Turks spend more on lottery games

ANKARA / SOFIA - Anatolia News Agency
Turks spend more on lottery games

A crowd wait in front of a popular national lottery tickets booth in central Istanbul. The highest prize for the new year’s draw is 45 million liras. Hürriyet photo

Turks spent 1.13 billion Turkish Liras on lottery tickets in the first nine months of the year, a 6.5 percent increase from the same period in 2011. Nearly 570 million liras of this sum were distributed as lottery prizes.

State-run lotteries provided 479 million liras toward public finances, according to official data gathered by Anatolia news agency. This accounted for 201.8 million liras for the Treasury in value added taxes. The rest was shared by a group of state bodies involved in the defense industry, tourism and child welfare, as well as the Olympic Games bid committee.

The largest financial increase was seen in a scratch-card game, the tickets of which are very cheap and the prizes granted immediately. Revenues from this particular game increased 71.9 percent to over 115.17 million liras in the first nine months.

These figures do not include “iddaa,” the sole legal sports gambling game.

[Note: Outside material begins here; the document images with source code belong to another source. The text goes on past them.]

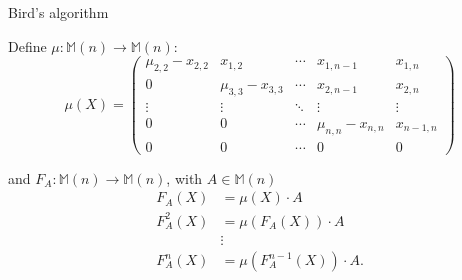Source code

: \documentclass[handout]{beamer}
\begin{document}
\begin{frame}{Bird's algorithm}

    Define $\mu : \mathbb{M}(n) \to \mathbb{M}(n)$:
    \[
        \mu(X) =
        \begin{pmatrix}{}
            \mu_{2,2} - x_{2,2} & x_{1,2}             & \cdots & x_{1,n-1}           & x_{1,n} \\
            0                   & \mu_{3,3} - x_{3,3} & \cdots & x_{2,n-1}           & x_{2,n} \\
            \vdots              & \vdots              & \ddots & \vdots              & \vdots \\
            0                   & 0                   & \cdots & \mu_{n,n} - x_{n,n} & x_{n-1,n} \\
            0                   & 0                   & \cdots & 0                   & 0
        \end{pmatrix}
    \]

    \pause{}

    and $F_A : \mathbb{M}(n) \to \mathbb{M}(n)$,
    with $A \in \mathbb{M}(n)$
    \begin{align*}{}
        F_A(X)    & = \mu(X)\cdot A \\
        F_A^2(X)  & = \mu(F_A(X)) \cdot A \\
                  & \vdots \\
        F_A^n(X)  & = \mu(F_A^{n-1}(X)) \cdot A. \\
    \end{align*}

\end{frame}
\end{document}

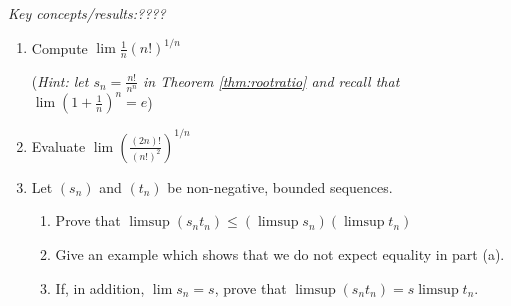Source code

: \begin{exercises}{}{}
	\emph{Key concepts/results:\quad ????}
	
	\begin{enumerate}
  	\item Compute $\lim \frac 1n(n!)^{1/n}$\par
		(\emph{Hint: let $s_n=\frac{n!}{n^n}$ in Theorem \ref{thm:rootratio} and recall that $\lim\left(1+\frac 1n\right)^n=e$})
  
  	\item Evaluate $\lim\left(\frac{(2n)!}{(n!)^2}\right)^{1/n}$
  
  	\item\label{exs:limsupprod} Let $(s_n)$ and $(t_n)$ be non-negative, bounded sequences.
		\begin{enumerate}
			\item Prove that $\limsup(s_nt_n)\le\left(\limsup s_n\right)\left(\limsup t_n\right)$
			\item Give an example which shows that we do not expect equality in part (a).
			\item If, in addition, $\lim s_n=s$, prove that $\limsup(s_nt_n)=s\limsup t_n$.
		\end{enumerate}
% 	


\end{enumerate}
\end{exercises}
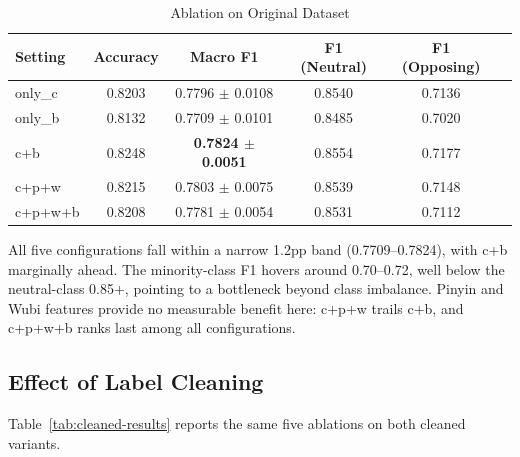 ﻿\documentclass[12pt]{article}
\begin{document}
\begin{table}[htbp]
\centering
\caption{Ablation on Original Dataset}
\label{tab:original-results}
\begin{tabular}{lccccc}
\toprule
Setting & Accuracy & Macro F1 & F1 (Neutral) & F1 (Opposing) \\
\midrule
only\_c   & 0.8203 & 0.7796 $\pm$ 0.0108 & 0.8540 & 0.7136 \\
only\_b   & 0.8132 & 0.7709 $\pm$ 0.0101 & 0.8485 & 0.7020 \\
c+b       & 0.8248 & \textbf{0.7824 $\pm$ 0.0051} & 0.8554 & 0.7177 \\
c+p+w     & 0.8215 & 0.7803 $\pm$ 0.0075 & 0.8539 & 0.7148 \\
c+p+w+b   & 0.8208 & 0.7781 $\pm$ 0.0054 & 0.8531 & 0.7112 \\
\bottomrule
\end{tabular}
\end{table}

All five configurations fall within a narrow 1.2pp band (0.7709--0.7824), with c+b marginally ahead. The minority-class F1 hovers around 0.70--0.72, well below the neutral-class 0.85+, pointing to a bottleneck beyond class imbalance. Pinyin and Wubi features provide no measurable benefit here: c+p+w trails c+b, and c+p+w+b ranks last among all configurations.

\subsection{Effect of Label Cleaning}

Table~\ref{tab:cleaned-results} reports the same five ablations on both cleaned variants.
\end{document}
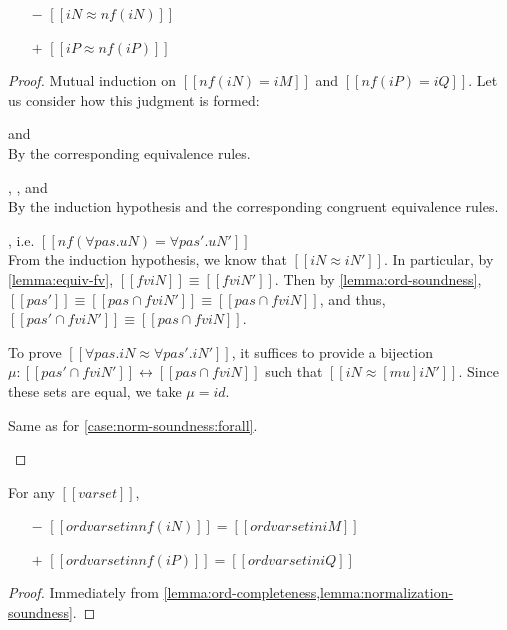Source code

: \begin{lemma}
  \label{lemma:normalization-soundness}
  \hfill
  \begin{itemize}
    \item[$-$] $[[iN ≈ nf(iN)]]$
    \item[$+$] $[[iP ≈ nf(iP)]]$
  \end{itemize}
\end{lemma}
\begin{proof}
  Mutual induction on $[[nf(iN) = iM]]$ and $[[nf(iP) = iQ]]$.
  Let us consider how this judgment is formed:
  \begin{caseof}
    \item{\nameref{\ottdruleNrmNVarLabel} and \nameref{\ottdruleNrmPVarLabel}}\\ By
      the corresponding equivalence rules.
    \item{\nameref{\ottdruleNrmShiftULabel}, \nameref{\ottdruleNrmShiftDLabel},
        and \nameref{\ottdruleNrmArrowLabel}}\\
      By the induction hypothesis and the corresponding congruent equivalence rules.
    \item{\nameref{\ottdruleNrmForallLabel}}, i.e. $[[nf(∀pas.uN) = ∀pas'.uN']]$ \label{case:norm-soundness:forall}\\
      From the induction hypothesis, we
      know that $[[iN ≈ iN']]$. In particular, by \cref{lemma:equiv-fv}, $[[fv
        iN]] \equiv [[fv iN']]$.
      Then by \cref{lemma:ord-soundness}, $[[{pas'}]]
      \equiv [[{pas} ∩ fv iN']] \equiv [[{pas} ∩ fv iN]]$, and thus,
      $[[{pas'} ∩ fv iN']] \equiv [[{pas} ∩ fv iN]]$.
      
      To prove $[[∀pas.iN ≈ ∀pas'.iN']]$, it suffices to provide a bijection 
      $\mu : [[{pas'} ∩ fv iN']] \leftrightarrow [[{pas} ∩ fv iN]]$ such that
      $[[iN ≈ [mu]iN']]$. Since these sets are equal, we take $\mu = id$.
    \item{\nameref{\ottdruleNrmExistsLabel}} Same as for \cref{case:norm-soundness:forall}.
  \end{caseof}
\end{proof}

\begin{corollary}
  \label{corollary:normalization-ord}
  For any $[[varset]]$,
  \begin{itemize}
  \item[$-$] $[[ord varset in nf(iN)]] = [[ord varset in iM]]$
  \item[$+$] $[[ord varset in nf(iP)]] = [[ord varset in iQ]]$
  \end{itemize}
\end{corollary}
\begin{proof}
  Immediately from \cref{lemma:ord-completeness,lemma:normalization-soundness}.
\end{proof}

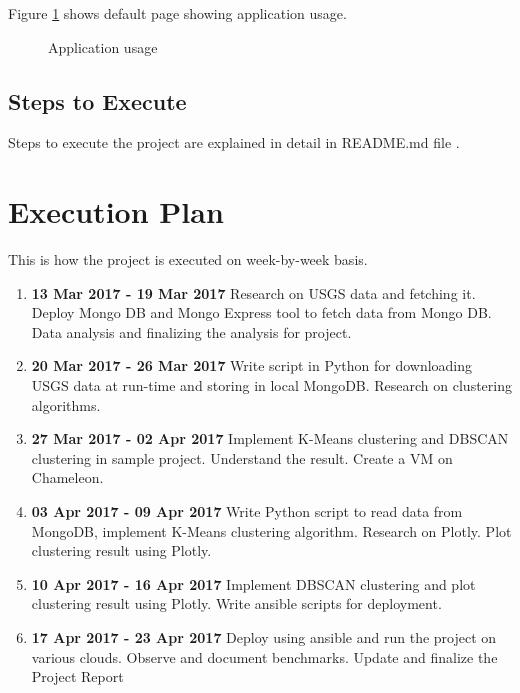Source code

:\documentclass[9pt,twocolumn,twoside]{../../styles/osajnl}
\begin{document}
Figure \ref{fig:figure1} shows default page showing application usage.

\begin{figure}[htbp]
\centering
{}
\caption{Application usage} 
\label{fig:figure1}
\end{figure}

\subsection{Steps to Execute}

Steps to execute the project are explained in detail in README.md file \cite{readme-001}.

\section{Execution Plan}

This is how the project is executed on week-by-week basis. 

\begin{enumerate}

\item {\bfseries 13 Mar 2017 - 19 Mar 2017} Research on USGS data and fetching it. Deploy Mongo DB and Mongo Express tool to fetch data from Mongo DB. Data analysis and finalizing the analysis for project.

\item {\bfseries 20 Mar 2017 - 26 Mar 2017} Write script in Python for downloading USGS data at run-time and storing in local MongoDB. Research on clustering algorithms. 

\item {\bfseries 27 Mar 2017 - 02 Apr 2017} Implement K-Means clustering and DBSCAN clustering in sample project. Understand the result. Create a VM on Chameleon. 

\item {\bfseries 03 Apr 2017 - 09 Apr 2017} Write Python script to read data from MongoDB, implement K-Means clustering algorithm. Research on Plotly. Plot clustering result using Plotly. 

\item {\bfseries 10 Apr 2017 - 16 Apr 2017} Implement DBSCAN clustering and plot clustering result using Plotly. Write ansible scripts for deployment.

\item {\bfseries 17 Apr 2017 - 23 Apr 2017} Deploy using ansible and run the project on various clouds. Observe and document benchmarks. Update and finalize the Project Report
\end{enumerate}
\end{document}
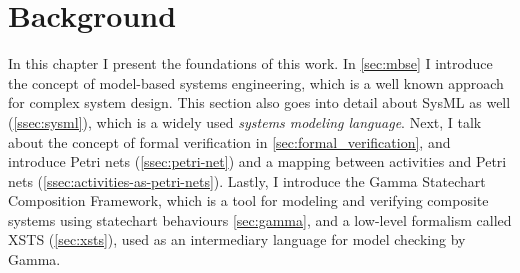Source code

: \chapter{Background}\label{ch:background}

In this chapter I present the foundations of this work. In \autoref{sec:mbse} I introduce the concept of model-based systems engineering, which is a well known approach for complex system design. This section also goes into detail about SysML as well (\autoref{ssec:sysml}), which is a widely used \emph{systems modeling language}. Next, I talk about the concept of formal verification in \autoref{sec:formal_verification}, and introduce Petri nets (\autoref{ssec:petri-net}) and a mapping between activities and Petri nets (\autoref{ssec:activities-as-petri-nets}). Lastly, I introduce the Gamma Statechart Composition Framework, which is a tool for modeling and verifying composite systems using statechart behaviours \autoref{sec:gamma}, and a low-level formalism called XSTS (\autoref{sec:xsts}), used as an intermediary language for model checking by Gamma.


%





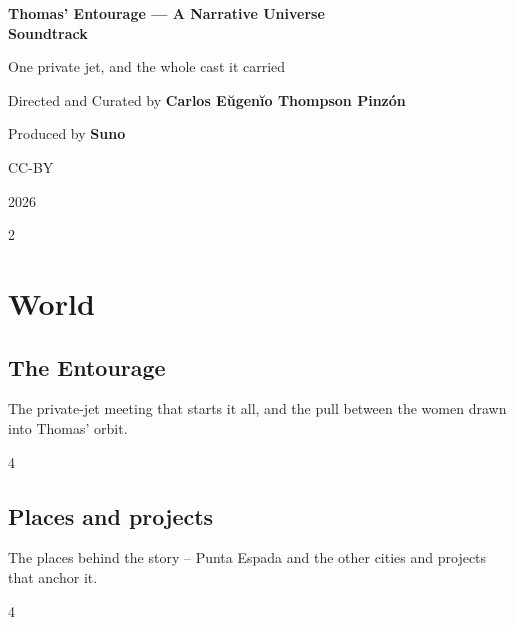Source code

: \documentclass[a4paper,landscape]{memoir}
\begin{document}
\frontmatter
{}
\begin{titlingpage}
\centering
\vspace*{\fill}
{\LARGE\bfseries Thomas' Entourage --- A Narrative Universe\\\Huge Soundtrack\par}
\bigskip
{\large One private jet, and the whole cast it carried\par}
\vspace*{\fill}
{\normalsize Directed and Curated by \bfseries Carlos Eŭgenĭo Thompson Pinzón\par}
{\normalsize Produced by \bfseries Suno\par}
\bigskip
{\normalsize CC-BY\par}
{\normalsize 2026\par}
\vspace*{\fill}
\end{titlingpage}

\clearpage\begin{multicols*}{2}
\tableofcontents*
\end{multicols*}
\mainmatter
\renewcommand\chaptername{Album~}
\part{World}
\chapter{The Entourage}
The private-jet meeting that starts it all, and the pull between the women drawn into Thomas' orbit.
\clearpage\begin{multicols*}{4}




\end{multicols*}

\chapter{Places and projects}
The places behind the story -- Punta Espada and the other cities and projects that anchor it.
\clearpage\begin{multicols*}{4}










\end{multicols*}
\end{document}
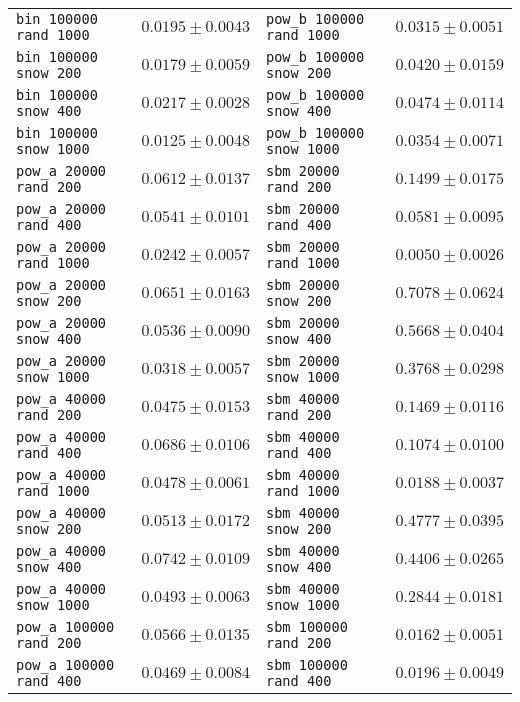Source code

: \begin{table*}
\begin{tabular}{lc|lc}
\texttt{bin 100000 rand 1000} & $0.0195 \pm 0.0043$ & \texttt{pow\_b 100000 rand 1000} & $0.0315 \pm 0.0051$ \\
\texttt{bin 100000 snow 200} & $0.0179 \pm 0.0059$ & \texttt{pow\_b 100000 snow 200} & $0.0420 \pm 0.0159$ \\
\texttt{bin 100000 snow 400} & $0.0217 \pm 0.0028$ & \texttt{pow\_b 100000 snow 400} & $0.0474 \pm 0.0114$ \\
\texttt{bin 100000 snow 1000} & $0.0125 \pm 0.0048$ & \texttt{pow\_b 100000 snow 1000} & $0.0354 \pm 0.0071$ \\
\midrule
\texttt{pow\_a 20000 rand 200} & $0.0612 \pm 0.0137$ & \texttt{sbm 20000 rand 200} & $0.1499 \pm 0.0175$ \\
\texttt{pow\_a 20000 rand 400} & $0.0541 \pm 0.0101$ & \texttt{sbm 20000 rand 400} & $0.0581 \pm 0.0095$ \\
\texttt{pow\_a 20000 rand 1000} & $0.0242 \pm 0.0057$ & \texttt{sbm 20000 rand 1000} & $0.0050 \pm 0.0026$ \\
\texttt{pow\_a 20000 snow 200} & $0.0651 \pm 0.0163$ & \texttt{sbm 20000 snow 200} & $0.7078 \pm 0.0624$ \\
\texttt{pow\_a 20000 snow 400} & $0.0536 \pm 0.0090$ & \texttt{sbm 20000 snow 400} & $0.5668 \pm 0.0404$ \\
\texttt{pow\_a 20000 snow 1000} & $0.0318 \pm 0.0057$ & \texttt{sbm 20000 snow 1000} & $0.3768 \pm 0.0298$ \\
\texttt{pow\_a 40000 rand 200} & $0.0475 \pm 0.0153$ & \texttt{sbm 40000 rand 200} & $0.1469 \pm 0.0116$ \\
\texttt{pow\_a 40000 rand 400} & $0.0686 \pm 0.0106$ & \texttt{sbm 40000 rand 400} & $0.1074 \pm 0.0100$ \\
\texttt{pow\_a 40000 rand 1000} & $0.0478 \pm 0.0061$ & \texttt{sbm 40000 rand 1000} & $0.0188 \pm 0.0037$ \\
\texttt{pow\_a 40000 snow 200} & $0.0513 \pm 0.0172$ & \texttt{sbm 40000 snow 200} & $0.4777 \pm 0.0395$ \\
\texttt{pow\_a 40000 snow 400} & $0.0742 \pm 0.0109$ & \texttt{sbm 40000 snow 400} & $0.4406 \pm 0.0265$ \\
\texttt{pow\_a 40000 snow 1000} & $0.0493 \pm 0.0063$ & \texttt{sbm 40000 snow 1000} & $0.2844 \pm 0.0181$ \\
\texttt{pow\_a 100000 rand 200} & $0.0566 \pm 0.0135$ & \texttt{sbm 100000 rand 200} & $0.0162 \pm 0.0051$ \\
\texttt{pow\_a 100000 rand 400} & $0.0469 \pm 0.0084$ & \texttt{sbm 100000 rand 400} & $0.0196 \pm 0.0049$ \\

\end{tabular}
\end{table*}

Around 50 new gambling points were opened in Bulgaria, attracting tourists from a group of countries including Turkey, according to data provided by the neighboring country’s gambling commission. There are 844 locations where people gamble or play lucky-draws in the country of 7.5 million people. Only 26 of these are casinos; others are mostly gambling saloons. Some 4,000 gambling sites serve the entire Bulgarian market, according to the data. Gambling is most popular in the cities of Sofia, Blagoevgrad, Haskovo, Bourgas and Plovdiv, and Turks, Israelis and Chinese lead gambling tourism in the country.